Comment s'est construit le négationnisme en France ? Le courageux rapport de l'historien Henry Rousso, publié en 2004, ne cache rien ni des ferments de ce mouvement idéologique, ni des faiblesses de l'Université à son égard après Mai-1968.
Le terme « négationnisme » s'impose seulement en 1987 et se substitue au terme « révisionnisme » pour désigner le travail intellectuel de négation de la réalité de l'utilisation des chambres à gaz et plus généralement celle du génocide des juifs commis par les nazis.
Comment comprendre que ce mouvement intellectuel dépasse par son influence les franges de l'extrême droite ?
Guerre et Après-guerre
Pendant la guerre, les nazis ont commencé par chercher à effacer les traces les plus manifestes de leurs crimes, en particulier dans le processus de la « Solution finale » visant à éliminer toute trace du judaïsme.
Dans l'immédiate après-guerre, les nazis ne cherchent pas, lors des procès, à utiliser l'arme du négationnisme. Le négationnisme est le fait d'une petite caste d'intellectuels qui étaient animés par des motivations idéologiques. En France, le négationnisme est porté par des personnalités notables : Maurice Bardèche, beau-frère de Robert Brasillach et Paul Rassinier, ancien déporté résistant, rescapé de Buchenwald, issu de la gauche socialiste pacifiste (important creuset du collaborationnisme).
Le négationnisme ne dépasse cependant pas l'audience des publications d’une extrême droite qui cherchait à se ressourcer après que son influence ait touché le fond.
Après Mai-68
Mai-68 voit réémerger le négationnisme en Europe et en Amérique du Nord. Le négationnisme dépasse les frontières de l'extrême droite. Il s'insère en effet dans le cadre plus général d'un débat né en Mai-68, qui remet en cause les idéologies et les projets portés par les mythes collectifs issus de la Résistance. C'est un contexte général de "révision" de l'histoire qui provoque un climat de suspicion sur les récits historiques communément admis.
Le négationnisme, au-delà d'une simple tentative de déculpabilisation de l'extrême droite, trouve alors des appuis à l'extrême gauche ou dans "l'ultra gauche". C'est ainsi que les intellectuels de la "Vieille Taupe", après avoir redécouvert Paul Rassinier, ont fini par prendre position en faveur de Robert Faurisson. A l'intérêt gauchiste pour le romantisme de "l'histoire cachée", prélude aux théories du complot, s'ajoute le dépit de ne pouvoir catégoriser la "solution finale" dans une approche marxisante liée à la lutte des classes ou dans une rationalité matérialiste. Dans leur perspective, la "solution finale", par son caractère systématique, est impossible et ne peut être que le produit de l'exagération d'une population déjà fortement ethnocentrée (l'ethnocentrisme étant considéré comme un comportement anti-social).

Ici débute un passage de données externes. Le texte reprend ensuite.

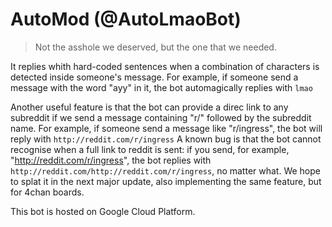 # AutoMod (@AutoLmaoBot)
> Not the asshole we deserved, but the one that we needed.

It replies whith hard-coded sentences when a combination of characters is detected inside someone's message.
For example, if someone send a message with the word "ayy" in it, the bot automagically replies with `lmao`

Another useful feature is that the bot can provide a direc link to any subreddit if we send a message containing "r/" followed by the subreddit name.
For example, if someone send a message like "r/ingress", the bot will reply with `http://reddit.com/r/ingress`
A known bug is that the bot cannot recognise when a full link to reddit is sent: if you send, for example, "http://reddit.com/r/ingress", the bot replies with `http://reddit.com/http://reddit.com/r/ingress`, no matter what.
We hope to splat it in the next major update, also implementing the same feature, but for 4chan boards.

This bot is hosted on Google Cloud Platform.
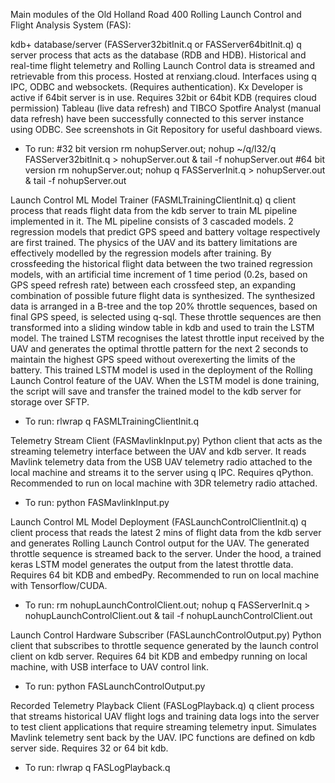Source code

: Main modules of the Old Holland Road 400 Rolling Launch Control and Flight Analysis System (FAS):

kdb+ database/server (FASServer32bitInit.q or FASServer64bitInit.q)
q server process that acts as the database (RDB and HDB). Historical and real-time flight telemetry and Rolling Launch Control data is streamed and retrievable from this process. Hosted at renxiang.cloud.
Interfaces using q IPC, ODBC and websockets. (Requires authentication).
Kx Developer is active if 64bit server is in use.
Requires 32bit or 64bit KDB (requires cloud permission)
Tableau (live data refresh) and TIBCO Spotfire Analyst (manual data refresh) have been successfully connected to this server instance using ODBC.
See screenshots in Git Repository for useful dashboard views.

- To run:
#32 bit version
rm nohupServer.out; nohup ~/q/l32/q FASServer32bitInit.q > nohupServer.out & tail -f nohupServer.out
#64 bit version
rm nohupServer.out; nohup q FASServerInit.q > nohupServer.out & tail -f nohupServer.out

Launch Control ML Model Trainer (FASMLTrainingClientInit.q)
q client process that reads flight data from the kdb server to train ML pipeline implemented in it.
The ML pipeline consists of 3 cascaded models. 
2 regression models that predict GPS speed and battery voltage respectively are first trained.
The physics of the UAV and its battery limitations are effectively modelled by the regression models after training.
By crossfeeding the historical flight data between the two trained regression models, with an artificial time increment of 1 time period (0.2s, based on GPS speed refresh rate) between each crossfeed step, an expanding combination of possible future flight data is synthesized.
The synthesized data is arranged in a B-tree and the top 20% throttle sequences, based on final GPS speed, is selected using q-sql.
These throttle sequences are then transformed into a sliding window table in kdb and used to train the LSTM model.
The trained LSTM recognises the latest throttle input received by the UAV and generates the optimal throttle pattern for the next 2 seconds to maintain the highest GPS speed without overexerting the limits of the battery.
This trained LSTM model is used in the deployment of the Rolling Launch Control feature of the UAV.
When the LSTM model is done training, the script will save and transfer the trained model to the kdb server for storage over SFTP. 

- To run:
rlwrap q FASMLTrainingClientInit.q

Telemetry Stream Client (FASMavlinkInput.py)
Python client that acts as the streaming telemetry interface between the UAV and kdb server.
It reads Mavlink telemetry data from the USB UAV telemetry radio attached to the local machine and streams it to the server using q IPC.
Requires qPython. Recommended to run on local machine with 3DR telemetry radio attached.

- To run:
python FASMavlinkInput.py

Launch Control ML Model Deployment (FASLaunchControlClientInit.q)
q client process that reads the latest 2 mins of flight data from the kdb server and generates Rolling Launch Control output for the UAV. The generated throttle sequence is streamed back to the server.
Under the hood, a trained keras LSTM model generates the output from the latest throttle data.
Requires 64 bit KDB and embedPy. Recommended to run on local machine with Tensorflow/CUDA.

- To run:
rm nohupLaunchControlClient.out; nohup q FASServerInit.q > nohupLaunchControlClient.out & tail -f nohupLaunchControlClient.out

Launch Control Hardware Subscriber (FASLaunchControlOutput.py)
Python client that subscribes to throttle sequence generated by the launch control client on kdb server.
Requires 64 bit KDB and embedpy running on local machine, with USB interface to UAV control link.

- To run:
python FASLaunchControlOutput.py

Recorded Telemetry Playback Client (FASLogPlayback.q)
q client process that streams historical UAV flight logs and training data logs into the server to test client applications that require streaming telemetry input. Simulates Mavlink telemetry sent back by the UAV.
IPC functions are defined on kdb server side.
Requires 32 or 64 bit kdb.

- To run:
rlwrap q FASLogPlayback.q
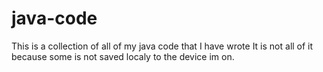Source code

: # java-code
This is a collection of all of my java code that I have wrote
It is not all of it because some is not saved localy to the device im on.
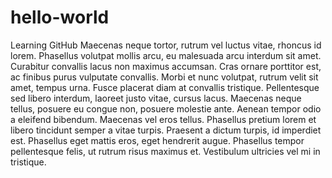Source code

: # hello-world
Learning GitHub
Maecenas neque tortor, rutrum vel luctus vitae, rhoncus id lorem. Phasellus volutpat mollis arcu, eu malesuada arcu interdum sit amet. Curabitur convallis lacus non maximus accumsan. Cras ornare porttitor est, ac finibus purus vulputate convallis. Morbi et nunc volutpat, rutrum velit sit amet, tempus urna. Fusce placerat diam at convallis tristique. Pellentesque sed libero interdum, laoreet justo vitae, cursus lacus. Maecenas neque tellus, posuere eu congue non, posuere molestie ante. Aenean tempor odio a eleifend bibendum. Maecenas vel eros tellus. Phasellus pretium lorem et libero tincidunt semper a vitae turpis. Praesent a dictum turpis, id imperdiet est. Phasellus eget mattis eros, eget hendrerit augue. Phasellus tempor pellentesque felis, ut rutrum risus maximus et. Vestibulum ultricies vel mi in tristique.
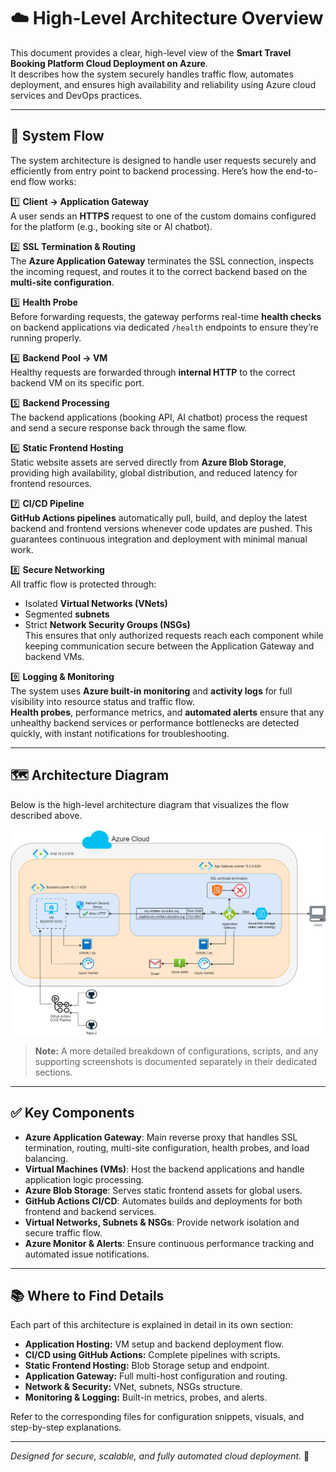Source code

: # ☁️ High-Level Architecture Overview

This document provides a clear, high-level view of the **Smart Travel Booking Platform Cloud Deployment on Azure**.  
It describes how the system securely handles traffic flow, automates deployment, and ensures high availability and reliability using Azure cloud services and DevOps practices.

---

## 📌 **System Flow**

The system architecture is designed to handle user requests securely and efficiently from entry point to backend processing. Here’s how the end-to-end flow works:

1️⃣ **Client → Application Gateway**  
A user sends an **HTTPS** request to one of the custom domains configured for the platform (e.g., booking site or AI chatbot).

2️⃣ **SSL Termination & Routing**  
The **Azure Application Gateway** terminates the SSL connection, inspects the incoming request, and routes it to the correct backend based on the **multi-site configuration**.

3️⃣ **Health Probe**  
Before forwarding requests, the gateway performs real-time **health checks** on backend applications via dedicated `/health` endpoints to ensure they’re running properly.

4️⃣ **Backend Pool → VM**  
Healthy requests are forwarded through **internal HTTP** to the correct backend VM on its specific port.

5️⃣ **Backend Processing**  
The backend applications (booking API, AI chatbot) process the request and send a secure response back through the same flow.

6️⃣ **Static Frontend Hosting**  
Static website assets are served directly from **Azure Blob Storage**, providing high availability, global distribution, and reduced latency for frontend resources.

7️⃣ **CI/CD Pipeline**  
**GitHub Actions pipelines** automatically pull, build, and deploy the latest backend and frontend versions whenever code updates are pushed. This guarantees continuous integration and deployment with minimal manual work.

8️⃣ **Secure Networking**  
All traffic flow is protected through:
   - Isolated **Virtual Networks (VNets)**  
   - Segmented **subnets**  
   - Strict **Network Security Groups (NSGs)**  
This ensures that only authorized requests reach each component while keeping communication secure between the Application Gateway and backend VMs.

9️⃣ **Logging & Monitoring**  
The system uses **Azure built-in monitoring** and **activity logs** for full visibility into resource status and traffic flow.  
**Health probes**, performance metrics, and **automated alerts** ensure that any unhealthy backend services or performance bottlenecks are detected quickly, with instant notifications for troubleshooting.

---

## 🗺️ **Architecture Diagram**

Below is the high-level architecture diagram that visualizes the flow described above.

![Architecture Diagram](/diagrams/architecture-overview.png)

> **Note:** A more detailed breakdown of configurations, scripts, and any supporting screenshots is documented separately in their dedicated sections.

---

## ✅ **Key Components**

- **Azure Application Gateway**: Main reverse proxy that handles SSL termination, routing, multi-site configuration, health probes, and load balancing.
- **Virtual Machines (VMs)**: Host the backend applications and handle application logic processing.
- **Azure Blob Storage**: Serves static frontend assets for global users.
- **GitHub Actions CI/CD**: Automates builds and deployments for both frontend and backend services.
- **Virtual Networks, Subnets & NSGs**: Provide network isolation and secure traffic flow.
- **Azure Monitor & Alerts**: Ensure continuous performance tracking and automated issue notifications.

---

## 📚 **Where to Find Details**

Each part of this architecture is explained in detail in its own section:

- **Application Hosting:** VM setup and backend deployment flow.
- **CI/CD using GitHub Actions:** Complete pipelines with scripts.
- **Static Frontend Hosting:** Blob Storage setup and endpoint.
- **Application Gateway:** Full multi-host configuration and routing.
- **Network & Security:** VNet, subnets, NSGs structure.
- **Monitoring & Logging:** Built-in metrics, probes, and alerts.

Refer to the corresponding files for configuration snippets, visuals, and step-by-step explanations.

---

_Designed for secure, scalable, and fully automated cloud deployment._ 🚀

Il n'est pas nécessaire de renvoyer Dieudonné et son public vers l'extrême droite. Le négationnisme de gauche existe. Dieudonné, pionnier de la lutte du monde du spectacle contre le Front national, en tant que candidat aux élections dans la seule ville susceptible d'être gagnée par le FN en 1987, est même issu de la mouvance antiraciste. L'association Dieudonné-Faurisson nous renvoie à l'histoire de ces petits groupes intellectuels marginaux et ne représente pas une innovation ou une dérive inédite.